Narrowing down your home loan options is typically the best place to start. Sure there are mortgages that have better rates and terms than others, but if you don’t qualify for them, why waste your time.
Some of the popular loan programs offered in 2019 are FHA, VA, Fannie Mae, Freddie Mac, and USDA home loans. Of all the options, VA is by far the best. VA does not require you to pay mortgage insurance giving you an immediate advantage over other loan programs. In addition, VA has the lowest interest rates available today. But if you are not a veteran, this isn’t a realistic choice.
A Fannie Mae or Freddie Mac Conventional loan
Is the next best loan program with low interest rates and no mortgage insurance (PMI) required if you put 20% down. Conventional loans have low interest rates
and extremely low closing costs. You will typically need a credit score of 680 and 20% down to get the best Conventional loan terms.
If you have less than 20% down and are not a veteran, there are other choices that still have great terms to help you buy your first home.
USDA Home Loans
USDA home loans
are a great loan option for borrowers that do not have a down payment. The no money down USDA
loan has low interest rates and minimal monthly mortgage insurance. You will need to finance the USDA guarantee fee in the loan but with the low rates USDA offers, it shouldn’t increase the mortgage payment more than $30 a month.
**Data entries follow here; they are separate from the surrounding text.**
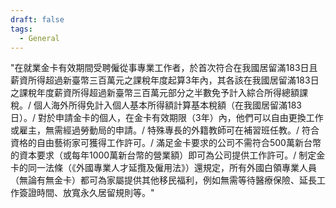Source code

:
 ```yaml
---
draft: false
tags:
  - General
---
```

"在就業金卡有效期間受聘僱從事專業工作者，於首次符合在我國居留滿183日且薪資所得超過新臺幣三百萬元之課稅年度起算3年內，其各該在我國居留滿183日之課稅年度薪資所得超過新臺幣三百萬元部分之半數免予計入綜合所得總額課稅。/
個人海外所得免計入個人基本所得額計算基本稅額（在我國居留滿183日）。/
對於申請金卡的個人，在金卡有效期限（3年）內，他們可以自由更換工作或雇主，無需經過勞動局的申請。/
特殊專長的外籍教師可在補習班任教。/
符合資格的自由藝術家可獲得工作許可。/
滿足金卡要求的公司不需符合500萬新台幣的資本要求（或每年1000萬新台幣的營業額）即可為公司提供工作許可。/
制定金卡的同一法條（《外國專業人才延攬及僱用法》）還規定，所有外國白領專業人員（無論有無金卡）都可為家屬提供其他移民福利，例如無需等待醫療保險、延長工作簽證時間、放寬永久居留規則等。"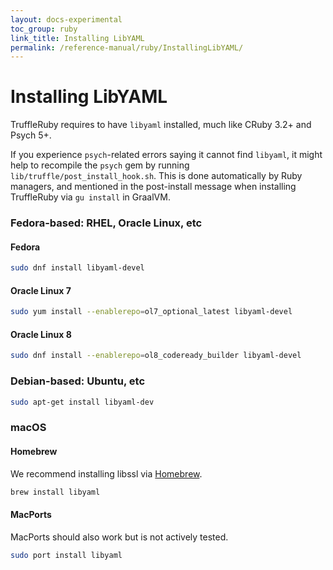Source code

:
 ```yaml
---
layout: docs-experimental
toc_group: ruby
link_title: Installing LibYAML
permalink: /reference-manual/ruby/InstallingLibYAML/
---
```

# Installing LibYAML

TruffleRuby requires to have `libyaml` installed, much like CRuby 3.2+ and Psych 5+.

If you experience `psych`-related errors saying it cannot find `libyaml`, it might help to recompile the `psych` gem by running `lib/truffle/post_install_hook.sh`.
This is done automatically by Ruby managers, and mentioned in the post-install message when installing TruffleRuby via `gu install` in GraalVM.

### Fedora-based: RHEL, Oracle Linux, etc

#### Fedora

```bash
sudo dnf install libyaml-devel
```

#### Oracle Linux 7

```bash
sudo yum install --enablerepo=ol7_optional_latest libyaml-devel
```

#### Oracle Linux 8

```bash
sudo dnf install --enablerepo=ol8_codeready_builder libyaml-devel
```

### Debian-based: Ubuntu, etc

```bash
sudo apt-get install libyaml-dev
```

### macOS

#### Homebrew

We recommend installing libssl via [Homebrew](https://brew.sh).

```bash
brew install libyaml
```

#### MacPorts

MacPorts should also work but is not actively tested.

```bash
sudo port install libyaml
```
The only caveat to USDA is that the home you are buying must be located in a rural area. Don’t lose hope! 97% of America qualifies for USDA. Make sure to check out our “all about USDA loans” and check your area for property Eligibility.
FHA Home Loans
FHA is also a great home loan program but falls short of the benefits of USDA, VA, or a 20% down Conventional loan.
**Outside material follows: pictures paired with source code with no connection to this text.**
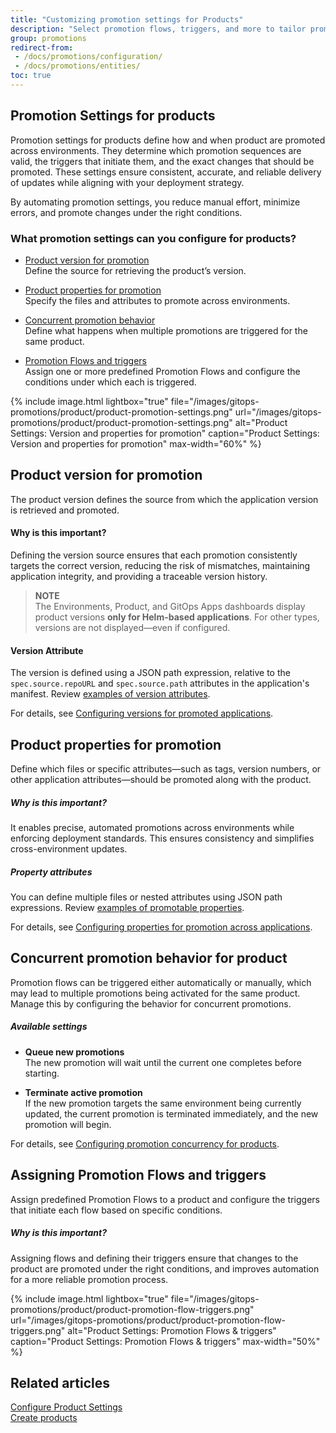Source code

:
 ```yaml
---
title: "Customizing promotion settings for Products"
description: "Select promotion flows, triggers, and more to tailor promotion settings for product"
group: promotions
redirect-from: 
 - /docs/promotions/configuration/
 - /docs/promotions/entities/
toc: true
---
```



## Promotion Settings for products

Promotion settings for products define how and when product are promoted across environments. They determine which promotion sequences are valid, the triggers that initiate them, and the exact changes that should be promoted. These settings ensure consistent, accurate, and reliable delivery of updates while aligning with your deployment strategy.

By automating promotion settings, you reduce manual effort, minimize errors, and promote changes under the right conditions.



### What promotion settings can you configure for products?

* [Product version for promotion](#product-version-for-promotion)  
  Define the source for retrieving the product’s version.

* [Product properties for promotion](#product-properties-for-promotion)  
  Specify the files and attributes to promote across environments.

* [Concurrent promotion behavior](#concurrent-promotion-behavior-for-product)  
  Define what happens when multiple promotions are triggered for the same product.

* [Promotion Flows and triggers](#assigning-promotion-flows-and-triggers)  
  Assign one or more predefined Promotion Flows and configure the conditions under which each is triggered.


{% include 
image.html 
lightbox="true" 
file="/images/gitops-promotions/product/product-promotion-settings.png" 
url="/images/gitops-promotions/product/product-promotion-settings.png"
alt="Product Settings: Version and properties for promotion" 
caption="Product Settings: Version and properties for promotion"
max-width="60%"
%}



## Product version for promotion

The product version defines the source from which the application version is retrieved and promoted.

#### Why is this important?

Defining the version source ensures that each promotion consistently targets the correct version, reducing the risk of mismatches, maintaining application integrity, and providing a traceable version history.

> **NOTE**  
The Environments, Product, and GitOps Apps dashboards display product versions **only for Helm-based applications**. For other types, versions are not displayed—even if configured.

#### Version Attribute

The version is defined using a JSON path expression, relative to the `spec.source.repoURL` and `spec.source.path` attributes in the application's manifest.
Review [examples of version attributes]({{site.baseurl}}/docs/products/promotion-version-properties/#examples-of-version-attributes).

For details, see [Configuring versions for promoted applications]({{site.baseurl}}/docs/products/promotion-version-properties/).


## Product properties for promotion

Define which files or specific attributes—such as tags, version numbers, or other application attributes—should be promoted along with the product.

##### Why is this important?

It enables precise, automated promotions across environments while enforcing deployment standards. This ensures consistency and simplifies cross-environment updates.

##### Property attributes

You can define multiple files or nested attributes using JSON path expressions.
Review [examples of promotable properties]({{site.baseurl}}/docs/products/promotion-version-properties/#examples-of-properties-for-promotion).

For details, see [Configuring properties for promotion across applications]({{site.baseurl}}/docs/products/promotion-version-properties/#configuring-properties-for-promotion-across-applications).



## Concurrent promotion behavior for product

Promotion flows can be triggered either automatically or manually, which may lead to multiple promotions being activated for the same product.  
Manage this by configuring the behavior for concurrent promotions.


##### Available settings

* **Queue new promotions**  
  The new promotion will wait until the current one completes before starting.

* **Terminate active promotion**  
  If the new promotion targets the same environment being currently updated, the current promotion is terminated immediately, and the new promotion will begin.

For details, see [Configuring promotion concurrency for products]({{site.baseurl}}/docs/products/promotion-concurrency/).


## Assigning Promotion Flows and triggers

Assign predefined Promotion Flows to a product and configure the triggers that initiate each flow based on specific conditions.

##### Why is this important?

Assigning flows and defining their triggers ensure that changes to the product are promoted under the right conditions, and improves automation for a more reliable promotion process.

{% include
 image.html
 lightbox="true"
 file="/images/gitops-promotions/product/product-promotion-flow-triggers.png"
 url="/images/gitops-promotions/product/product-promotion-flow-triggers.png"
 alt="Product Settings: Promotion Flows & triggers"
 caption="Product Settings: Promotion Flows & triggers"
 max-width="50%"
%}


## Related articles
[Configure Product Settings]({{site.baseurl}}/docs/products/configure-product-settings/)  
[Create products]({{site.baseurl}}/docs/products/create-product/)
The rates are still very competitive and FHA is one of the most popular loan programs
in the country. FHA allows for lower credit scores and a down payment as low as $100! The monthly mortgage payment will include a mortgage insurance payment so the total payment might be higher than the other programs. In most cases, FHA is the default loan program
because you don’t qualify for the other three. But don’t worry! FHA is still a great loan program. On a comparable $200,000 home, FHA’s mortgage payment might be higher than the other programs by a total of $35 a month. Not so bad for the least attractive loan program.
Conventional – Again
Conventional….. Again. The funny thing about a Fannie Mae or Freddie Mac Conventional loan is that the terms of the loan can fluctuate drastically. The credit score you have and the down payment available all plays a role in your mortgage term.
If you have a small down payment with an average credit score and your mortgage professional recommends a Conventional loan…. RUN! This is the most expensive option.
Conventional loans are great but they were not made for a low down payment borrower. You will be required to pay monthly mortgage insurance and a higher interest rate. The Conventional loans are easier to close for the salesperson and this is why some buyers get pushed into the wrong loan.
Conventional loans are not guaranteed by the federal government so Fannie Mae and Freddie Mac take on all the risk. Because of this, they price their interest rates accordingly. You can expect an interest rate .25% higher than the government home loans available with the same financial and credit profile. I am working on a comparison chart to show the differences so stay tuned.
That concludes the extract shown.